Later, she would think it incredible how quickly one’s security could vanish. Her safety had evaporated quicker than the tiny drops of river water settled on the ship’s outer deck.
Damnation. Only hours into her journey and now there was another man she hoped never to see again.
# # #
With mounting curiosity, Will watched the young widow bolt. But from whom or what did she flee? Surely she had nothing to fear from him? Leaning back against the railing, arms crossed, he pondered the matter.
She was something all right although he wasn’t certain what. Feisty and full of fire one moment, shy and uncertain the next. But most of all, Eliza Danton seemed afraid.
He’d lost a wife, murdered some five years ago. All too familiar with the pain and still burdened by her loss, he lived with a constant regret and a loneliness he kept to himself. But during all those rough passages he couldn’t remember any fear. So what made Eliza Danton so fearful? It didn’t make sense and that bothered him.
He was nothing if not a logical, level-headed man. Facts were his bedrock. When a woman’s fear yowled louder than a pack of coyotes he wanted to know why. And despite his wanting to ignore the call, her distress tugged at his conscience in some idiotic way he fought to ignore.
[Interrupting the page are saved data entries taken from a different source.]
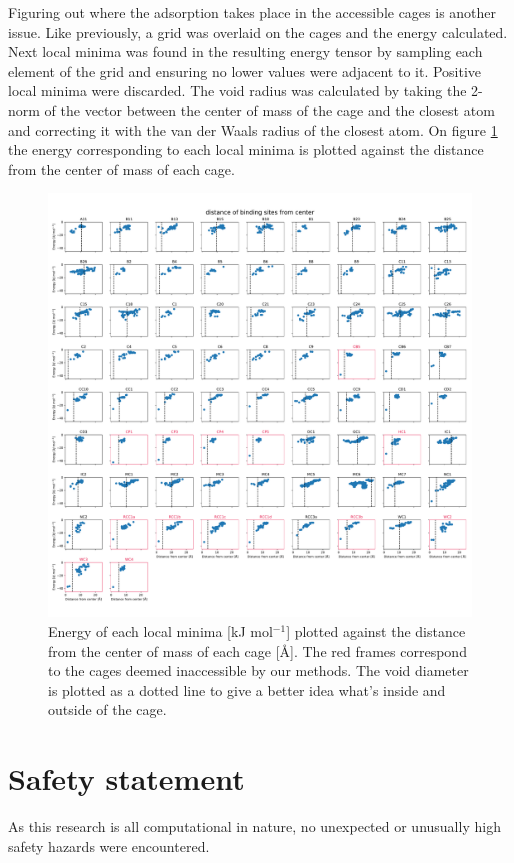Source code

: \documentclass[journal=jacsat,manuscript=article]{achemso}
\begin{document}
Figuring out where the adsorption takes place in the accessible cages is another issue. Like previously, a grid was overlaid on the cages and the energy calculated. Next local minima was found in the resulting energy tensor by sampling each element of the grid and ensuring no lower values were adjacent to it. Positive local minima were discarded. The void radius was calculated by taking the 2-norm of the vector between the center of mass of the cage and the closest atom and correcting it with the van der Waals radius of the closest atom. On figure \ref{fig:energy_vs_dist} the energy corresponding to each local minima is plotted against the distance from the center of mass of each cage.

\begin{figure}
\centering
	\includegraphics[width=\columnwidth]{../distance_of_binding_sites.pdf}
	\caption{Energy of each local minima [kJ mol$^{-1}$] plotted against the distance from the center of mass of each cage [\AA]. The red frames correspond to the cages deemed inaccessible by our methods. The void diameter is plotted as a dotted line to give a better idea what's inside and outside of the cage.
	} \label{fig:energy_vs_dist}
\end{figure}


\clearpage

\section{Safety statement}
As this research is all computational in nature, no unexpected or unusually high safety hazards were encountered.

\clearpage


\end{document}
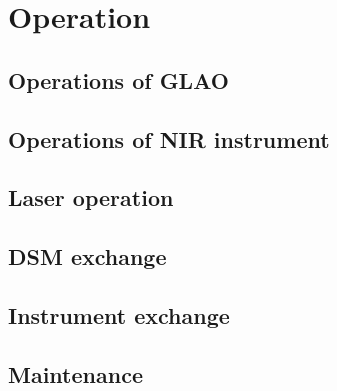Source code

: \def\thisdir{operation/operation/}

\chapter{Operation
\label{chap:ope}}

\section{Operations of GLAO}
\section{Operations of NIR instrument}
\section{Laser operation}
\section{DSM exchange}
\section{Instrument exchange}
\section{Maintenance}
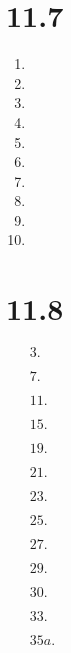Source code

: \documentclass[12pt]{article}
\begin{document}
\section{11.7}
\begin{enumerate}
    \item
    \addtocounter{enumi}{3}\item
    \addtocounter{enumi}{3}\item
    \addtocounter{enumi}{3}\item
    \addtocounter{enumi}{3}\item
    \addtocounter{enumi}{3}\item
    \addtocounter{enumi}{3}\item
    \addtocounter{enumi}{3}\item
    \addtocounter{enumi}{3}\item
    \addtocounter{enumi}{3}\item
\end{enumerate}
\section{11.8}
\begin{enumerate}
    \item[$3.$]
    \item[$7.$]
    \item[$11.$]
    \item[$15.$]
    \item[$19.$]
    \item[$21.$]
    \item[$23.$]
    \item[$25.$]
    \item[$27.$]
    \item[$29.$]
    \item[$30.$]
    \item[$33.$]
    \item[$35a.$]
\end{enumerate}
\end{document}
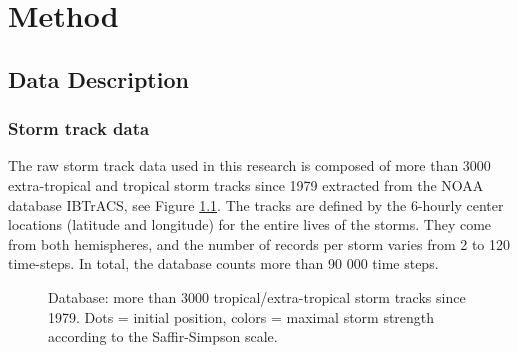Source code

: 

\chapter{Method}
\section{Data Description}
\subsection{Storm track data}
The raw storm track data used in this research is composed of more than 3000 extra-tropical and tropical storm tracks since 1979 extracted from the NOAA database IBTrACS\cite{knapp2010international}, see Figure \ref{fig:storm_tracks}. The tracks are defined by the 6-hourly center locations (latitude and longitude) for the entire lives of the storms. They come from both hemispheres, and the number of records per storm varies from 2 to 120 time-steps. In total, the database counts more than 90 000 time steps. 
\begin{figure}
	\begin{center}
		\hsize {}
	\end{center}
	\caption{Database: more than 3000 tropical/extra-tropical storm
		tracks since 1979. Dots = initial position, colors = maximal storm strength according to the Saffir-Simpson scale.}
	\label{fig:storm_tracks}
\end{figure}
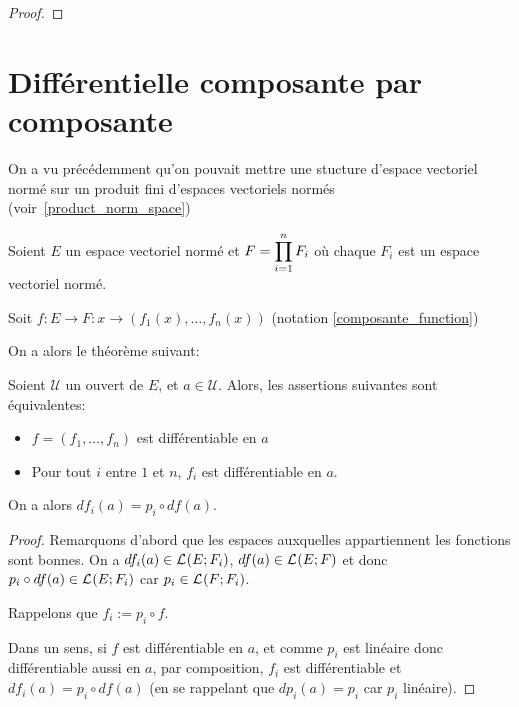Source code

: \ifdefined\outputproof
\begin{proof}

\end{proof}
\fi

\section{Différentielle composante par composante}
\label{section_differential_composante}


On a vu précédemment qu'on pouvait mettre une stucture d'espace vectoriel
normé sur un produit fini d'espaces vectoriels normés (voir~\ref{product_norm_space})

Soient $E$ un espace vectoriel normé et $F = \displaystyle \prod_{i = 1}^{n} F_{i}$ où chaque
$F_{i}$ est un espace vectoriel normé.

Soit $f : E \rightarrow F : x \rightarrow (f_{1}(x), \ldots, f_{n}(x))$
(notation \ref{composante_function})

On a alors le théorème suivant:

\begin{theorem}
	\label{differential_composante}
	Soient $\mathcal{U}$ un ouvert de $E$, et $a \in \mathcal{U}$. Alors, les
	assertions suivantes sont équivalentes:

	\begin{itemize}
		\item $f = (f_{1}, \ldots, f_{n})$ est différentiable en $a$
		\item Pour tout $i$ entre $1$ et $n$, $f_{i}$ est différentiable en $a$.
	\end{itemize}

	On a alors $df_{i}(a) = p_{i} \circ df(a)$.
\end{theorem}

\ifdefined\outputproof
\begin{proof}
	Remarquons d'abord que les espaces auxquelles appartiennent les fonctions
	sont bonnes. On a $df_{i}(a) \in \mathcal{L}_{}(E; F_{i})$, $df(a) \in
	\mathcal{L}_{}(E; F)$ et donc $p_{i} \circ df(a) \in
	\mathcal{L}_{}(E; F_{i})$ car $p_{i} \in
	\mathcal{L}_{}(F; F_{i})$.

	Rappelons que $f_{i} := p_{i} \circ f$.

	Dans un sens, si $f$ est différentiable en $a$, et comme $p_{i}$ est
	linéaire donc différentiable aussi en $a$, par composition, $f_{i}$ est
	différentiable et $df_{i}(a) = p_{i} \circ df(a)$ (en se rappelant que
	$dp_{i}(a) = p_{i}$ car $p_{i}$ linéaire).
\end{proof}
\fi

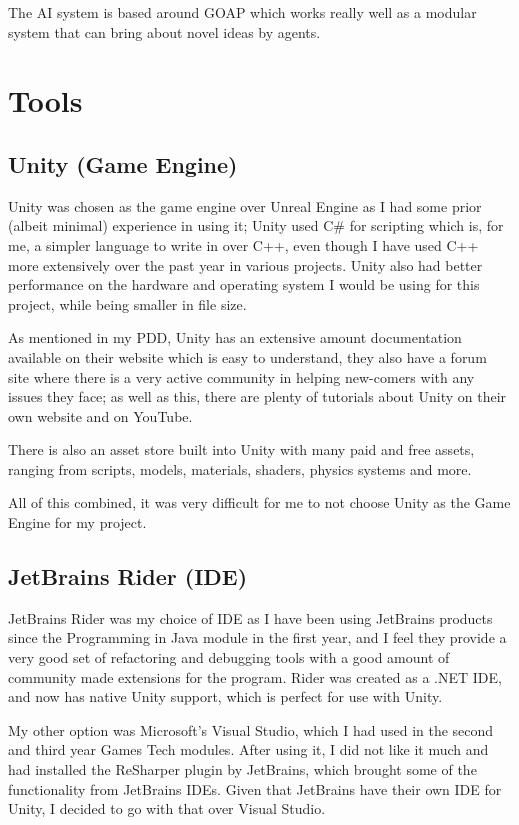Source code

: \documentclass[12pt]{report}
\begin{document}
The AI system is based around GOAP which works really well as a modular system that can bring about novel ideas by agents.

\section{Tools}

\subsection{Unity (Game Engine)}
Unity was chosen as the game engine over Unreal Engine as I had some prior (albeit minimal) experience in using it; Unity used C\# for scripting which is, for me, a simpler language to write in over C++, even though I have used C++ more extensively over the past year in various projects. Unity also had better performance on the hardware and operating system I would be using for this project, while being smaller in file size.

As mentioned in my PDD, Unity has an extensive amount documentation available on their website which is easy to understand, they also have a forum site where there is a very active community in helping new-comers with any issues they face; as well as this, there are plenty of tutorials about Unity on their own website and on YouTube.

There is also an asset store built into Unity with many paid and free assets, ranging from scripts, models, materials, shaders, physics systems and more.

All of this combined, it was very difficult for me to not choose Unity as the Game Engine for my project.

\subsection{JetBrains Rider (IDE)}
JetBrains Rider was my choice of IDE as I have been using JetBrains products since the Programming in Java module in the first year, and I feel they provide a very good set of refactoring and debugging tools with a good amount of community made extensions for the program. Rider was created as a .NET IDE, and now has native Unity support, which is perfect for use with Unity.

My other option was Microsoft's Visual Studio, which I had used in the second and third year Games Tech modules. After using it, I did not like it much and had installed the ReSharper plugin by JetBrains, which brought some of the functionality from JetBrains IDEs. Given that JetBrains have their own IDE for Unity, I decided to go with that over Visual Studio.
\end{document}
That she lied to him, he did not doubt. She lacked the artifice to deaden her expressive eyes. Her body bristled with the discomfort of her untruths.
So what did she hide?
He snorted, annoyed at the unsolved mystery. He loved puzzles of all kinds – mathematical, structural, mystical and human. Puzzles ensnared him like a fish caught in a net. Once the puzzle snagged his interest, he’d see it through to the end. And Eliza Danton posed a puzzle. But was he foolish enough to plow into her life to find the answers?
Naturally his interest in her had nothing to do with her looks – a beauty so lush and delicate he couldn’t stop staring at her. Or so he told himself. He blamed the boredom of ship travel which undoubtedly enhanced her air of mystery and added to her allure. None of this would be worth consideration at home in High Bluff. If he were busy with his law practice and the mill. And he might yet walk away from this enigma if he knew what was good for him. The woman smelled of trouble.
But seven days on a paddlewheel was a long, long time.